Blasting Mitigation Measures Used to Control a Highwall Failure Risk

Managing a highwall failure risk in an open pit mine by controlling and mitigating the impact of vibrations produced by blasting operations is key to achieving safe and cost-effective operations. The impetus behind this study was the risk of multiple bench failures in an open pit mine that was detected by Slope Stability Radar (SSR) following blasting at the foot of a highwall. The unstable high wall was over 140 meters(459.3 ft)high and 200 meters(656.2 ft)wide. The quantity of associated material was estimated at 3,000,000 metric tons(3,306,934 US tons). The overall slope angle was 44 degrees. In order to continue mining without causing the highwall to fail, this study was initiated as part of a risk management plan to mitigate this major risk by identifying mitigation measures related to blasting operations and assessing the response of the rock mass to each blast.
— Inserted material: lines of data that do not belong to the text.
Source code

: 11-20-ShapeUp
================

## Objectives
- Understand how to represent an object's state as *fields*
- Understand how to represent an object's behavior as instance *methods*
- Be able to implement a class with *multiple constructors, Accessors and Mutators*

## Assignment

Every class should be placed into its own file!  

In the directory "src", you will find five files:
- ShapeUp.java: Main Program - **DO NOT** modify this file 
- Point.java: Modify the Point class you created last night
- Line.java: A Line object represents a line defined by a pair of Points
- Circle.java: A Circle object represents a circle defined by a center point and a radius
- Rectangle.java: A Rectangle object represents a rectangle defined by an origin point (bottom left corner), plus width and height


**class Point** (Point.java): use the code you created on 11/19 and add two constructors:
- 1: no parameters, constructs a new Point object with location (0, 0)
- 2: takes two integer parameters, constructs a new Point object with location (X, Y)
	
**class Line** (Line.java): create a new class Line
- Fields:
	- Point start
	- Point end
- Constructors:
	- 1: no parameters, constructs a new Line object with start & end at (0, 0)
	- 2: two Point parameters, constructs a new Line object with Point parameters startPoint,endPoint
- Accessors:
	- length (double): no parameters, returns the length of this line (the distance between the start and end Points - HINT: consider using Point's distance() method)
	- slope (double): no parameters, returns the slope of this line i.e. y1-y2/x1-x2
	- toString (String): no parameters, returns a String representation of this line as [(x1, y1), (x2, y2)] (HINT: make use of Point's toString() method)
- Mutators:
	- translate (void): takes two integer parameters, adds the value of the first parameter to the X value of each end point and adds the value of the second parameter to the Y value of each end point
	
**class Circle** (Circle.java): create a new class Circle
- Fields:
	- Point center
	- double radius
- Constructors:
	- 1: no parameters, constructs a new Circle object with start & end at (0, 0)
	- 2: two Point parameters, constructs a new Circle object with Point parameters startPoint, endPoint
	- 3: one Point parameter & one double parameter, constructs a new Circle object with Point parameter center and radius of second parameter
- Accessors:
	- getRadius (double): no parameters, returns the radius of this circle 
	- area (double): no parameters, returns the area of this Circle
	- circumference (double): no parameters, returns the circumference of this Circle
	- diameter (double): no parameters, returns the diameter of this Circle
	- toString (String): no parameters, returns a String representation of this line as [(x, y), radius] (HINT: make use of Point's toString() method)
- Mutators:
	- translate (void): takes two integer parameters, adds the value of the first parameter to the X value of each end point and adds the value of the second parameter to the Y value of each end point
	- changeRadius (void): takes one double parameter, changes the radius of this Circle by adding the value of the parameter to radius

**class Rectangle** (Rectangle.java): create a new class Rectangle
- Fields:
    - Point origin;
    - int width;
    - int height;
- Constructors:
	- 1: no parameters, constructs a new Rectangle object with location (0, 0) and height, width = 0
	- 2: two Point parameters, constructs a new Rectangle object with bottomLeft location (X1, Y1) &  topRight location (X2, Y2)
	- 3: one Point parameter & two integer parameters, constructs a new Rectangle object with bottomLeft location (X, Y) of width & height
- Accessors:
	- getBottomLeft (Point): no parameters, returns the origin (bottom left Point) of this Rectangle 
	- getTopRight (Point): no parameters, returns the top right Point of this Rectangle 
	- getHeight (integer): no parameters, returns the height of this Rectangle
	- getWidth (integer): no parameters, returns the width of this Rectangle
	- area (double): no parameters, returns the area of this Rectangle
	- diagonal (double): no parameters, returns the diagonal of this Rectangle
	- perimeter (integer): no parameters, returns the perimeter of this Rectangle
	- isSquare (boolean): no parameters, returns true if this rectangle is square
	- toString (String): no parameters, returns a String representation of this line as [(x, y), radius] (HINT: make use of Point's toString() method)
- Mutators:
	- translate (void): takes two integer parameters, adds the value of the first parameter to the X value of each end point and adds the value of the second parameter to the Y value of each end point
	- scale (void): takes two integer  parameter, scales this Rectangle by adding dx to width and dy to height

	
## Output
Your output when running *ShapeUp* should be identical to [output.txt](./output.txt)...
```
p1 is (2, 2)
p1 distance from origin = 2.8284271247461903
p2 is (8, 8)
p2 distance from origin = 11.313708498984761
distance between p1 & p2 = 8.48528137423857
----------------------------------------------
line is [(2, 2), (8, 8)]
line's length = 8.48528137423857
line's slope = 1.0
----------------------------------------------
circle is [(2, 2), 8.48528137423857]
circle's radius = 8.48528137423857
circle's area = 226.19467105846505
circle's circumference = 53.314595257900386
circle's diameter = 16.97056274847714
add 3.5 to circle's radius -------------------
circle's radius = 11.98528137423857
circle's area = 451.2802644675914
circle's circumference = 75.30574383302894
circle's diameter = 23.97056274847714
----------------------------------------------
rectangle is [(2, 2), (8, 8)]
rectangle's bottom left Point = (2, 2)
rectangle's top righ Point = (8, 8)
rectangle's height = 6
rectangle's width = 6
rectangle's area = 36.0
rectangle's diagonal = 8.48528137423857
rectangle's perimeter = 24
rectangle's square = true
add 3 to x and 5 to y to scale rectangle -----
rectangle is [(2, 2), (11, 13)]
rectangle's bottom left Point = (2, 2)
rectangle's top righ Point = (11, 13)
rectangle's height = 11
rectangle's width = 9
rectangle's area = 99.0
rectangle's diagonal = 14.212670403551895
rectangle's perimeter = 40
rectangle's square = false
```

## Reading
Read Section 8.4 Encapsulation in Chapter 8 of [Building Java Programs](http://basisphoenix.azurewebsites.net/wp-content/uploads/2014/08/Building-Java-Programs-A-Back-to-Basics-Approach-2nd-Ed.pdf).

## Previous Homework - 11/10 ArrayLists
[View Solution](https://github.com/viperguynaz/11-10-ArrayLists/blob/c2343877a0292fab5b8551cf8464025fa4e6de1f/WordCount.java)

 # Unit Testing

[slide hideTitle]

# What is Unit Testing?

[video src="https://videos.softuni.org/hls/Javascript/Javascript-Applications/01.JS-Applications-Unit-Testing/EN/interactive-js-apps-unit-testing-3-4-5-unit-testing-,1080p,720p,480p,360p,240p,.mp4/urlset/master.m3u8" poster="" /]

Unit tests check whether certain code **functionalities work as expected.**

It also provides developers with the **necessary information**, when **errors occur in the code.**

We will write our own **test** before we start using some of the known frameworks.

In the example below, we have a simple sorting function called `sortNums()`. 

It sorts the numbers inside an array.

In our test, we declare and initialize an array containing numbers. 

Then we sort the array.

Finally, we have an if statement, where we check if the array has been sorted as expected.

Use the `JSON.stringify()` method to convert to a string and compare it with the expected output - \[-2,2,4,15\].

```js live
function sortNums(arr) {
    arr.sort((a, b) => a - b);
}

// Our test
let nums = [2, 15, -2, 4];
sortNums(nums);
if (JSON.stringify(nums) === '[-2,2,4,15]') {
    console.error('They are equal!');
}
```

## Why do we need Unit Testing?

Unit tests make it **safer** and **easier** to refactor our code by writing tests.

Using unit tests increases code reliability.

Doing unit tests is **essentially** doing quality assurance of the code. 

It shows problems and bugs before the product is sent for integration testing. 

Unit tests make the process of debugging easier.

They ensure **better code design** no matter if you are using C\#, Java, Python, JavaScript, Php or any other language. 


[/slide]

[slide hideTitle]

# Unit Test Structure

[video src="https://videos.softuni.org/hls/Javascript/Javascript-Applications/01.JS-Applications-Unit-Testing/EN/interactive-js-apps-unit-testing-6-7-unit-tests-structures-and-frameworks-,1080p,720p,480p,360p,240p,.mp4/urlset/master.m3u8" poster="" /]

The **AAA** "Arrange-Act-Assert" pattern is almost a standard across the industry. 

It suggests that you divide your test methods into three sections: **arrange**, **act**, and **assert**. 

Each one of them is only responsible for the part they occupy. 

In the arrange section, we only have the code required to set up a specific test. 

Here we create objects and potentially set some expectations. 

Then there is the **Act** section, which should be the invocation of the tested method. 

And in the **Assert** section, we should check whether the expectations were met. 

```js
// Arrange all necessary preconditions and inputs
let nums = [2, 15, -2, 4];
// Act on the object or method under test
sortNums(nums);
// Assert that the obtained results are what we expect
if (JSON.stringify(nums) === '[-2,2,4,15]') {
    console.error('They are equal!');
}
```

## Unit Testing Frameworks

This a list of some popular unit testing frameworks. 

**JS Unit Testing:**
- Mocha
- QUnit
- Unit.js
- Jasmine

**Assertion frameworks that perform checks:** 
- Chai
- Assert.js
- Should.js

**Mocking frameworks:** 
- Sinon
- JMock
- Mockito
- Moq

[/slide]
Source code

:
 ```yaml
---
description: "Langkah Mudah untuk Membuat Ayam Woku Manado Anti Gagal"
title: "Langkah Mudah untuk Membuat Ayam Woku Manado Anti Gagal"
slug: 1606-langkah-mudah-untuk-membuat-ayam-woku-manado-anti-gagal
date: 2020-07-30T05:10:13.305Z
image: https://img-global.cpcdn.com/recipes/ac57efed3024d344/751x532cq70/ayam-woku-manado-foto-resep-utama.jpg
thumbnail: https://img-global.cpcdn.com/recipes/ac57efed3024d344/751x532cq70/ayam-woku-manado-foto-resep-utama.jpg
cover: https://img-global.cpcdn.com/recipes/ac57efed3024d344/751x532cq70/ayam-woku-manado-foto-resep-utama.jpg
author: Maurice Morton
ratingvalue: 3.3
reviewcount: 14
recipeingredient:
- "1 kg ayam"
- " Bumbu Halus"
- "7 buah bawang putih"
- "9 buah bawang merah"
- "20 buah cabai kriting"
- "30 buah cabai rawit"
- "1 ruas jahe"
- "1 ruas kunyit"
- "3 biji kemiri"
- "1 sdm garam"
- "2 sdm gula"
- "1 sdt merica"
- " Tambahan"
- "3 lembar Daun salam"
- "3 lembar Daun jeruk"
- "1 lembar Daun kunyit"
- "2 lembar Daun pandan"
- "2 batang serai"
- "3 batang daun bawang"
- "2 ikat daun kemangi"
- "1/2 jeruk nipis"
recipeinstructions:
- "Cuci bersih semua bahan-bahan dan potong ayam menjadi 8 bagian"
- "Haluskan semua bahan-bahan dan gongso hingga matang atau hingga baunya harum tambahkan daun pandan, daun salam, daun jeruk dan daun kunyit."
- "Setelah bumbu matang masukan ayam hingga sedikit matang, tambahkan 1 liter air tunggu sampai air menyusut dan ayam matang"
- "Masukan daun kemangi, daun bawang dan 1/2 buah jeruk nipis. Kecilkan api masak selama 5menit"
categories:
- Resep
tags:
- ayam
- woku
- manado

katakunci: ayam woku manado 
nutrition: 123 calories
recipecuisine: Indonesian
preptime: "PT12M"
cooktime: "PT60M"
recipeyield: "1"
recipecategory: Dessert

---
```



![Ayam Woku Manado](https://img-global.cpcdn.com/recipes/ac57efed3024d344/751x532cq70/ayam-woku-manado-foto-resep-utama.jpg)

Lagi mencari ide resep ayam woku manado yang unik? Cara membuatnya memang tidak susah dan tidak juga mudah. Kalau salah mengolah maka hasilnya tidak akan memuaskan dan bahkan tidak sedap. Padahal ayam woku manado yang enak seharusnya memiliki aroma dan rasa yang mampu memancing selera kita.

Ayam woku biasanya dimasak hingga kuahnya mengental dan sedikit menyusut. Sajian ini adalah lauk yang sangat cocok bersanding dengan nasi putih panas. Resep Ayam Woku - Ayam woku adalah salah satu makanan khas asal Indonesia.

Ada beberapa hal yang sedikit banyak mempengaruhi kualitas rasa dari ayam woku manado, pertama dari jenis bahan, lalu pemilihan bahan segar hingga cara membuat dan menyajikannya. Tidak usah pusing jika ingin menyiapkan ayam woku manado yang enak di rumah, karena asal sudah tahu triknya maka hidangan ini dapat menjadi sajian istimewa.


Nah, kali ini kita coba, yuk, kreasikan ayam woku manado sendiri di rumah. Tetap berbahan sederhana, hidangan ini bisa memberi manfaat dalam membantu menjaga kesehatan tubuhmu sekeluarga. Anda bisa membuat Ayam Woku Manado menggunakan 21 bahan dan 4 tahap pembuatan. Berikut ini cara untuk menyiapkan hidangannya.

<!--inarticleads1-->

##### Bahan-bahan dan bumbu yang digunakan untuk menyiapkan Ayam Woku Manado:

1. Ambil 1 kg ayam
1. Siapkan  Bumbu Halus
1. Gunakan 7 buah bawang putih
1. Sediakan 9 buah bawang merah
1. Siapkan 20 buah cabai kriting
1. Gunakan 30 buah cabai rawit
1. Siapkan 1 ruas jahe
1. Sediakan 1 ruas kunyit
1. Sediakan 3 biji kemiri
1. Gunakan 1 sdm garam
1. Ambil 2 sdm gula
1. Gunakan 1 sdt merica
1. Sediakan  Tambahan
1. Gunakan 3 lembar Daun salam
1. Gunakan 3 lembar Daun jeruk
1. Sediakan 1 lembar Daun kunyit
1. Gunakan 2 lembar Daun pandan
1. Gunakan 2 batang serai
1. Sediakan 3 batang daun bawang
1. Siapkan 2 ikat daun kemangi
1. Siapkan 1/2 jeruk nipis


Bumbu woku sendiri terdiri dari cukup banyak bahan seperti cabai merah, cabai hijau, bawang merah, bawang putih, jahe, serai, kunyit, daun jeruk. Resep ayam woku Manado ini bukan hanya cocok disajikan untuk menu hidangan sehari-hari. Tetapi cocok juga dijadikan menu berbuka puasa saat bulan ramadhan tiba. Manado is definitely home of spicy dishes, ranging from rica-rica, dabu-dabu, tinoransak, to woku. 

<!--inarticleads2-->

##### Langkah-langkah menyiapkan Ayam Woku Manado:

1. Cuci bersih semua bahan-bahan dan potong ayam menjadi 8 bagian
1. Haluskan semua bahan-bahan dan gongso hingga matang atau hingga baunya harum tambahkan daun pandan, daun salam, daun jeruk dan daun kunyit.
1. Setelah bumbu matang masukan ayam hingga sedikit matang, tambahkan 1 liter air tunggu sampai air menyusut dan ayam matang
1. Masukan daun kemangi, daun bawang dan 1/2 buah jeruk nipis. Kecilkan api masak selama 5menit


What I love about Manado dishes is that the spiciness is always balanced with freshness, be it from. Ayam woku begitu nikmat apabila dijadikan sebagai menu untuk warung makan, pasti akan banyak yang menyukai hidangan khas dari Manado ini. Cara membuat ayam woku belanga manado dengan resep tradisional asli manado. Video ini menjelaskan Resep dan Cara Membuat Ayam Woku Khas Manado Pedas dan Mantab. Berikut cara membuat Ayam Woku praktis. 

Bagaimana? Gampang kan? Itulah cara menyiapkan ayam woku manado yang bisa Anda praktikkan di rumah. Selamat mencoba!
Identifying blasting mitigation measures consisted of optimizing blasting parameters to avoid failure of the highwall. First, a signature hole operation was carried out to obtain seismic records that were georeferenced and associated with known single charges. The method used made it possible to determine the propagation velocity of the P-waves associated with the various lithologies studied and to calculate, from the geomechanical properties of the rock masses, the maximum peak particle velocities to be respected. Subsequently, the targeted area of operation was modelled with the I-Blast software in order to optimize the firing sequences to be used according to the different lithologies present. The model also made it possible to optimally predict the particle velocities associated with each blast and ensure compliance with the previously determined peak particle velocity limits. The assessment of the rock mass’s response using SSR consisted of defining alarm thresholds and an intervention plan for various possible alarms as well as quantifying the damage to the highwall from blasting. Controlling the impact of blast vibrations on the highwall’s stability was successful, as the mitigation measures used during mining did not accelerate the highwall’s movement. No upward trend in the stabilization time of the rock mass was observed by the SSR after each blast. Post-blast geotechnical inspections and analysis of post-blast deformations in the highwall also did not reveal significant damage to the highwall as a direct consequence of the blasting.